==== INPUT

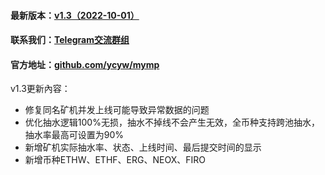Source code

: #### 最新版本：<a href="https://github.com/ycyw/mymp/releases/tag/v1.3" target="_blank">v1.3（2022-10-01）</a>
#### 联系我们：<a href="https://t.me/myminerproxy" target="_blank">Telegram交流群组</a>
#### 官方地址：<a href="https://github.com/ycyw/mymp" target="_blank">github.com/ycyw/mymp</a>
v1.3更新內容：
- 修复同名矿机并发上线可能导致异常数据的问题
- 优化抽水逻辑100%无损，抽水不掉线不会产生无效，全币种支持跨池抽水，抽水率最高可设置为90%
- 新增矿机实际抽水率、状态、上线时间、最后提交时间的显示
- 新增币种ETHW、ETHF、ERG、NEOX、FIRO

========

**WHAT TO DO**
Give back the whole listing as it stands, minus its pictures.

**RESPONSE BELOW**
Source code

: #### 最新版本：<a href="https://github.com/ycyw/mymp/releases/tag/v1.3" target="_blank">v1.3（2022-10-01）</a>
#### 联系我们：<a href="https://t.me/myminerproxy" target="_blank">Telegram交流群组</a>
#### 官方地址：<a href="https://github.com/ycyw/mymp" target="_blank">github.com/ycyw/mymp</a>
v1.3更新內容：
- 修复同名矿机并发上线可能导致异常数据的问题
- 优化抽水逻辑100%无损，抽水不掉线不会产生无效，全币种支持跨池抽水，抽水率最高可设置为90%
- 新增矿机实际抽水率、状态、上线时间、最后提交时间的显示
- 新增币种ETHW、ETHF、ERG、NEOX、FIRO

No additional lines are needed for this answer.